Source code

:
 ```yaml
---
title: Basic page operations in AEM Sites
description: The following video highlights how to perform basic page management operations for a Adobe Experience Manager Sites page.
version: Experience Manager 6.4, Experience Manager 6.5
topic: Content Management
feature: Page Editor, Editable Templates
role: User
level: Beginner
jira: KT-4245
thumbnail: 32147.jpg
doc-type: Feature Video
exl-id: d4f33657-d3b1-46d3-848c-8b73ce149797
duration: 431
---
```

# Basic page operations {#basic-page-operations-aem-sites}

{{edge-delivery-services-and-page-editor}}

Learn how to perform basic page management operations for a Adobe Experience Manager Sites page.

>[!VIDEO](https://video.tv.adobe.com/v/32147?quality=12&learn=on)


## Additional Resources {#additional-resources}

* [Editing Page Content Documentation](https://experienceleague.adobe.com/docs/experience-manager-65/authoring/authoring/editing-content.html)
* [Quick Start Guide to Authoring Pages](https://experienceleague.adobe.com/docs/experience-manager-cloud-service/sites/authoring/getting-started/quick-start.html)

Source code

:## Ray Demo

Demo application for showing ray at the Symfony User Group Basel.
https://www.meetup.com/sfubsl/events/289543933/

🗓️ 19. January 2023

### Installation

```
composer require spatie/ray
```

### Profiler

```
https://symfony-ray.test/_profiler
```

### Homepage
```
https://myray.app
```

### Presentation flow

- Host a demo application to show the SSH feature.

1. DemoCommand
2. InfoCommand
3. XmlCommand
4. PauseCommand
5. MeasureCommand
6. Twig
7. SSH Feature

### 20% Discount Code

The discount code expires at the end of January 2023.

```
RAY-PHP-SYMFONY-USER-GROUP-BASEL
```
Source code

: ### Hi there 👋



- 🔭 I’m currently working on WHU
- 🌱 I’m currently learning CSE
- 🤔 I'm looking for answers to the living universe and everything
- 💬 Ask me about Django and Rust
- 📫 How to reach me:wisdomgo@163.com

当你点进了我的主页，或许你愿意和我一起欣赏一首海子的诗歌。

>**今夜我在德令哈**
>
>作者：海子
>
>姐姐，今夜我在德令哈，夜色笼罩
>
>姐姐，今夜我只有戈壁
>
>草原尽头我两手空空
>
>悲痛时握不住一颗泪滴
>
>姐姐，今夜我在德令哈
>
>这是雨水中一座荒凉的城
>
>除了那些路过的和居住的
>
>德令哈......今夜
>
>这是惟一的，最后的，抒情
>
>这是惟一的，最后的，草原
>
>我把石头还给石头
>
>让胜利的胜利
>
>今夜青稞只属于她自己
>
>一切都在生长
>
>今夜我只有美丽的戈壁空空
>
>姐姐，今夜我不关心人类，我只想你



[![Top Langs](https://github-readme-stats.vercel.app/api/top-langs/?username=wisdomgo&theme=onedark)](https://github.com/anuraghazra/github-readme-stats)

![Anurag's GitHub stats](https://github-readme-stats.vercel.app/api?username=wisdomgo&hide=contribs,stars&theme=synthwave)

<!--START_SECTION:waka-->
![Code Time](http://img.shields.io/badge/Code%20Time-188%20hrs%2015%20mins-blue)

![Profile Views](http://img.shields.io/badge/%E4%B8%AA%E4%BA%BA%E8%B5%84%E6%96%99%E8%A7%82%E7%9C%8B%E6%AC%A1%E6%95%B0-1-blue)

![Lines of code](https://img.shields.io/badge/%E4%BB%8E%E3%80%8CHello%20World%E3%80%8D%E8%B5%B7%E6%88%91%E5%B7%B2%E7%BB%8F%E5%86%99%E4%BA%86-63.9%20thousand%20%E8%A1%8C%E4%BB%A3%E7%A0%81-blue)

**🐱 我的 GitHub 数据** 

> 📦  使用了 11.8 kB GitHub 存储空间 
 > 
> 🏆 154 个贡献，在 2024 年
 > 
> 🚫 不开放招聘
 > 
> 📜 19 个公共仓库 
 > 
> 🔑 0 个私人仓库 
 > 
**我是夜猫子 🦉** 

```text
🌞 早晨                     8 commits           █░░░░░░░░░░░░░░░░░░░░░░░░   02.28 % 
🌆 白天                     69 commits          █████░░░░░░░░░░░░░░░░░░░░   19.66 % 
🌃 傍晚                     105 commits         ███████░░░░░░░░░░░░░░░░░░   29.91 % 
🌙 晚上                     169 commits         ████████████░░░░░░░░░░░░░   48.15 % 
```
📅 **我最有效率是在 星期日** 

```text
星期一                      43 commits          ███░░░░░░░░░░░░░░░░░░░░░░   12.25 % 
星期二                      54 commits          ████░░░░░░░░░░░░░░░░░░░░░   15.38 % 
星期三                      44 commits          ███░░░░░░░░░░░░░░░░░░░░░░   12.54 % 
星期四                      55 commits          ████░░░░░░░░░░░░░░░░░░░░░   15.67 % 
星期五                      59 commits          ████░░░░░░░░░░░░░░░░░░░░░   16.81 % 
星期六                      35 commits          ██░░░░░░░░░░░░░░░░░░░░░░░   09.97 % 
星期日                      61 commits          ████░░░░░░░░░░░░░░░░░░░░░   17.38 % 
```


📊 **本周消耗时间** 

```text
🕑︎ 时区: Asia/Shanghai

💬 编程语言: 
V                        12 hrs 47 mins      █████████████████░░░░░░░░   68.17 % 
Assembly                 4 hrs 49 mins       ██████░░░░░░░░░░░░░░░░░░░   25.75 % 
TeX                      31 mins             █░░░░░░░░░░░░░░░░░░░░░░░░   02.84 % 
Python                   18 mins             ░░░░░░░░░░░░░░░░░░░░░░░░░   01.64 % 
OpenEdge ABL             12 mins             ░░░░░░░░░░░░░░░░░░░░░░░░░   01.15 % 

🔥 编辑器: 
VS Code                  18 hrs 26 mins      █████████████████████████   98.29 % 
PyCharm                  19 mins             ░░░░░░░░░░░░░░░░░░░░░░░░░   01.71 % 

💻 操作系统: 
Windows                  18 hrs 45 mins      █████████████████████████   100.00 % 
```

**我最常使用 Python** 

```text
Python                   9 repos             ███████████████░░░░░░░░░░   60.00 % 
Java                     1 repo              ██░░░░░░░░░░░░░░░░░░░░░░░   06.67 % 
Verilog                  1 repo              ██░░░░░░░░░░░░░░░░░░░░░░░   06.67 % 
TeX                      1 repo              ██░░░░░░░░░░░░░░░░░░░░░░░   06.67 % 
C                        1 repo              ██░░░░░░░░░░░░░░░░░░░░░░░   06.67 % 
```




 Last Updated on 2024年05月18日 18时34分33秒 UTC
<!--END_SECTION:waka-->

What to do: Your task is to write out every record exactly.

Answer section:
Source code

:
 ```yaml
---
title: Basic page operations in AEM Sites
description: The following video highlights how to perform basic page management operations for a Adobe Experience Manager Sites page.
version: Experience Manager 6.4, Experience Manager 6.5
topic: Content Management
feature: Page Editor, Editable Templates
role: User
level: Beginner
jira: KT-4245
thumbnail: 32147.jpg
doc-type: Feature Video
exl-id: d4f33657-d3b1-46d3-848c-8b73ce149797
duration: 431
---
```

# Basic page operations {#basic-page-operations-aem-sites}

{{edge-delivery-services-and-page-editor}}

Learn how to perform basic page management operations for a Adobe Experience Manager Sites page.

>[!VIDEO](https://video.tv.adobe.com/v/32147?quality=12&learn=on)


## Additional Resources {#additional-resources}

* [Editing Page Content Documentation](https://experienceleague.adobe.com/docs/experience-manager-65/authoring/authoring/editing-content.html)
* [Quick Start Guide to Authoring Pages](https://experienceleague.adobe.com/docs/experience-manager-cloud-service/sites/authoring/getting-started/quick-start.html)

Source code

:## Ray Demo

Demo application for showing ray at the Symfony User Group Basel.
https://www.meetup.com/sfubsl/events/289543933/

🗓️ 19. January 2023

### Installation

```
composer require spatie/ray
```

### Profiler

```
https://symfony-ray.test/_profiler
```

### Homepage
```
https://myray.app
```

### Presentation flow

- Host a demo application to show the SSH feature.

1. DemoCommand
2. InfoCommand
3. XmlCommand
4. PauseCommand
5. MeasureCommand
6. Twig
7. SSH Feature

### 20% Discount Code

The discount code expires at the end of January 2023.

```
RAY-PHP-SYMFONY-USER-GROUP-BASEL
```
Source code

: ### Hi there 👋



- 🔭 I’m currently working on WHU
- 🌱 I’m currently learning CSE
- 🤔 I'm looking for answers to the living universe and everything
- 💬 Ask me about Django and Rust
- 📫 How to reach me:wisdomgo@163.com

当你点进了我的主页，或许你愿意和我一起欣赏一首海子的诗歌。

>**今夜我在德令哈**
>
>作者：海子
>
>姐姐，今夜我在德令哈，夜色笼罩
>
>姐姐，今夜我只有戈壁
>
>草原尽头我两手空空
>
>悲痛时握不住一颗泪滴
>
>姐姐，今夜我在德令哈
>
>这是雨水中一座荒凉的城
>
>除了那些路过的和居住的
>
>德令哈......今夜
>
>这是惟一的，最后的，抒情
>
>这是惟一的，最后的，草原
>
>我把石头还给石头
>
>让胜利的胜利
>
>今夜青稞只属于她自己
>
>一切都在生长
>
>今夜我只有美丽的戈壁空空
>
>姐姐，今夜我不关心人类，我只想你



[![Top Langs](https://github-readme-stats.vercel.app/api/top-langs/?username=wisdomgo&theme=onedark)](https://github.com/anuraghazra/github-readme-stats)

![Anurag's GitHub stats](https://github-readme-stats.vercel.app/api?username=wisdomgo&hide=contribs,stars&theme=synthwave)

<!--START_SECTION:waka-->
![Code Time](http://img.shields.io/badge/Code%20Time-188%20hrs%2015%20mins-blue)

![Profile Views](http://img.shields.io/badge/%E4%B8%AA%E4%BA%BA%E8%B5%84%E6%96%99%E8%A7%82%E7%9C%8B%E6%AC%A1%E6%95%B0-1-blue)

![Lines of code](https://img.shields.io/badge/%E4%BB%8E%E3%80%8CHello%20World%E3%80%8D%E8%B5%B7%E6%88%91%E5%B7%B2%E7%BB%8F%E5%86%99%E4%BA%86-63.9%20thousand%20%E8%A1%8C%E4%BB%A3%E7%A0%81-blue)

**🐱 我的 GitHub 数据** 

> 📦  使用了 11.8 kB GitHub 存储空间 
 > 
> 🏆 154 个贡献，在 2024 年
 > 
> 🚫 不开放招聘
 > 
> 📜 19 个公共仓库 
 > 
> 🔑 0 个私人仓库 
 > 
**我是夜猫子 🦉** 

```text
🌞 早晨                     8 commits           █░░░░░░░░░░░░░░░░░░░░░░░░   02.28 % 
🌆 白天                     69 commits          █████░░░░░░░░░░░░░░░░░░░░   19.66 % 
🌃 傍晚                     105 commits         ███████░░░░░░░░░░░░░░░░░░   29.91 % 
🌙 晚上                     169 commits         ████████████░░░░░░░░░░░░░   48.15 % 
```
📅 **我最有效率是在 星期日** 

```text
星期一                      43 commits          ███░░░░░░░░░░░░░░░░░░░░░░   12.25 % 
星期二                      54 commits          ████░░░░░░░░░░░░░░░░░░░░░   15.38 % 
星期三                      44 commits          ███░░░░░░░░░░░░░░░░░░░░░░   12.54 % 
星期四                      55 commits          ████░░░░░░░░░░░░░░░░░░░░░   15.67 % 
星期五                      59 commits          ████░░░░░░░░░░░░░░░░░░░░░   16.81 % 
星期六                      35 commits          ██░░░░░░░░░░░░░░░░░░░░░░░   09.97 % 
星期日                      61 commits          ████░░░░░░░░░░░░░░░░░░░░░   17.38 % 
```


📊 **本周消耗时间** 

```text
🕑︎ 时区: Asia/Shanghai

💬 编程语言: 
V                        12 hrs 47 mins      █████████████████░░░░░░░░   68.17 % 
Assembly                 4 hrs 49 mins       ██████░░░░░░░░░░░░░░░░░░░   25.75 % 
TeX                      31 mins             █░░░░░░░░░░░░░░░░░░░░░░░░   02.84 % 
Python                   18 mins             ░░░░░░░░░░░░░░░░░░░░░░░░░   01.64 % 
OpenEdge ABL             12 mins             ░░░░░░░░░░░░░░░░░░░░░░░░░   01.15 % 

🔥 编辑器: 
VS Code                  18 hrs 26 mins      █████████████████████████   98.29 % 
PyCharm                  19 mins             ░░░░░░░░░░░░░░░░░░░░░░░░░   01.71 % 

💻 操作系统: 
Windows                  18 hrs 45 mins      █████████████████████████   100.00 % 
```

**我最常使用 Python** 

```text
Python                   9 repos             ███████████████░░░░░░░░░░   60.00 % 
Java                     1 repo              ██░░░░░░░░░░░░░░░░░░░░░░░   06.67 % 
Verilog                  1 repo              ██░░░░░░░░░░░░░░░░░░░░░░░   06.67 % 
TeX                      1 repo              ██░░░░░░░░░░░░░░░░░░░░░░░   06.67 % 
C                        1 repo              ██░░░░░░░░░░░░░░░░░░░░░░░   06.67 % 
```




 Last Updated on 2024年05月18日 18时34分33秒 UTC
<!--END_SECTION:waka-->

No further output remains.